Quantization
An optimization technique that represents model weights and activations in lower bit precision (e.g., INT8) to accelerate inference and reduce memory footprint.
Quantization converts neural network parameters and computations from 32-bit floating point (FP32) to lower bit-width representations like INT8 or FP16. This compresses model size by up to 4x and improves inference speed by 2-4x, essential for real-time image processing on edge devices.
Converting FP32 weights to INT8 reduces per-parameter memory from 4 bytes to 1 byte. ResNet-50 (about 100MB) shrinks to approximately 25MB after INT8 quantization, fitting smartphone memory constraints while maintaining practical accuracy.

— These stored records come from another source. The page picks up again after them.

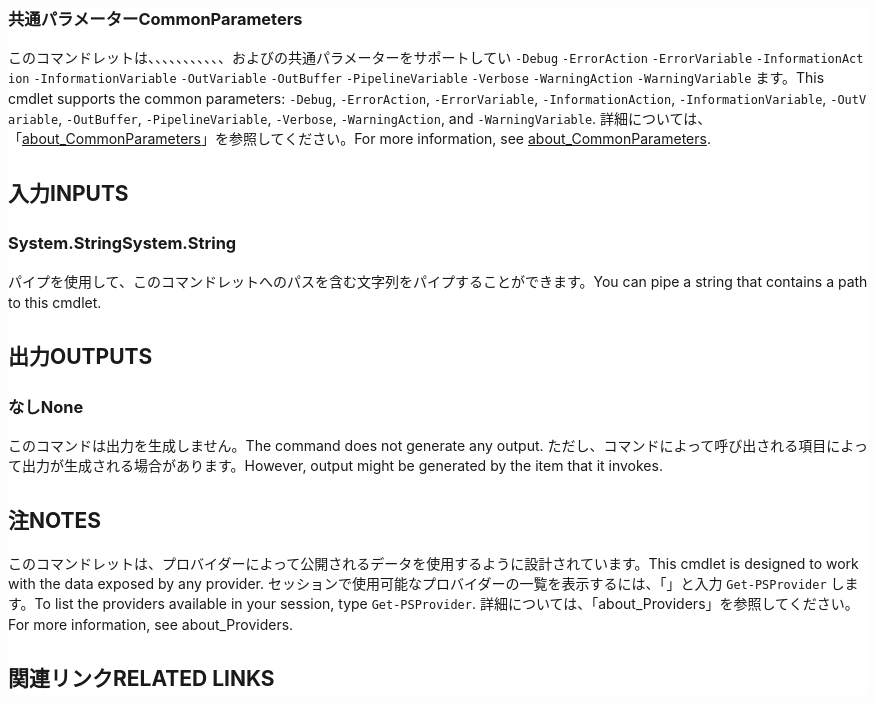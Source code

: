 ### <span data-ttu-id="a3e27-160">共通パラメーター</span><span class="sxs-lookup"><span data-stu-id="a3e27-160">CommonParameters</span></span>

<span data-ttu-id="a3e27-161">このコマンドレットは、、、、、、、、、、、およびの共通パラメーターをサポートしてい `-Debug` `-ErrorAction` `-ErrorVariable` `-InformationAction` `-InformationVariable` `-OutVariable` `-OutBuffer` `-PipelineVariable` `-Verbose` `-WarningAction` `-WarningVariable` ます。</span><span class="sxs-lookup"><span data-stu-id="a3e27-161">This cmdlet supports the common parameters: `-Debug`, `-ErrorAction`, `-ErrorVariable`, `-InformationAction`, `-InformationVariable`, `-OutVariable`, `-OutBuffer`, `-PipelineVariable`, `-Verbose`, `-WarningAction`, and `-WarningVariable`.</span></span> <span data-ttu-id="a3e27-162">詳細については、「[about_CommonParameters](../Microsoft.PowerShell.Core/About/about_CommonParameters.md)」を参照してください。</span><span class="sxs-lookup"><span data-stu-id="a3e27-162">For more information, see [about_CommonParameters](../Microsoft.PowerShell.Core/About/about_CommonParameters.md).</span></span>

## <span data-ttu-id="a3e27-163">入力</span><span class="sxs-lookup"><span data-stu-id="a3e27-163">INPUTS</span></span>

### <span data-ttu-id="a3e27-164">System.String</span><span class="sxs-lookup"><span data-stu-id="a3e27-164">System.String</span></span>

<span data-ttu-id="a3e27-165">パイプを使用して、このコマンドレットへのパスを含む文字列をパイプすることができます。</span><span class="sxs-lookup"><span data-stu-id="a3e27-165">You can pipe a string that contains a path to this cmdlet.</span></span>

## <span data-ttu-id="a3e27-166">出力</span><span class="sxs-lookup"><span data-stu-id="a3e27-166">OUTPUTS</span></span>

### <span data-ttu-id="a3e27-167">なし</span><span class="sxs-lookup"><span data-stu-id="a3e27-167">None</span></span>

<span data-ttu-id="a3e27-168">このコマンドは出力を生成しません。</span><span class="sxs-lookup"><span data-stu-id="a3e27-168">The command does not generate any output.</span></span>
<span data-ttu-id="a3e27-169">ただし、コマンドによって呼び出される項目によって出力が生成される場合があります。</span><span class="sxs-lookup"><span data-stu-id="a3e27-169">However, output might be generated by the item that it invokes.</span></span>

## <span data-ttu-id="a3e27-170">注</span><span class="sxs-lookup"><span data-stu-id="a3e27-170">NOTES</span></span>

<span data-ttu-id="a3e27-171">このコマンドレットは、プロバイダーによって公開されるデータを使用するように設計されています。</span><span class="sxs-lookup"><span data-stu-id="a3e27-171">This cmdlet is designed to work with the data exposed by any provider.</span></span> <span data-ttu-id="a3e27-172">セッションで使用可能なプロバイダーの一覧を表示するには、「」と入力 `Get-PSProvider` します。</span><span class="sxs-lookup"><span data-stu-id="a3e27-172">To list the providers available in your session, type `Get-PSProvider`.</span></span> <span data-ttu-id="a3e27-173">詳細については、「about_Providers」を参照してください。</span><span class="sxs-lookup"><span data-stu-id="a3e27-173">For more information, see about_Providers.</span></span>

## <span data-ttu-id="a3e27-174">関連リンク</span><span class="sxs-lookup"><span data-stu-id="a3e27-174">RELATED LINKS</span></span>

- Post-Training Quantization (PTQ): Determines scale and zero-point using a small calibration dataset (a few hundred images). No retraining needed but may incur noticeable accuracy loss
- Quantization-Aware Training (QAT): Simulates quantization during training so parameters adapt for quantized execution. Higher accuracy than PTQ at additional training cost
- Mixed precision: Keeps sensitive layers (first and last) in FP16 while quantizing others to INT8, providing fine-grained accuracy-speed control
TensorFlow Lite offers automatic quantization via tf.lite.Optimize.DEFAULT, and ONNX Runtime supports INT8 natively. Quantized models run in WebAssembly for browser-based processing. Accuracy loss typically stays within 1-2%, acceptable for most production use.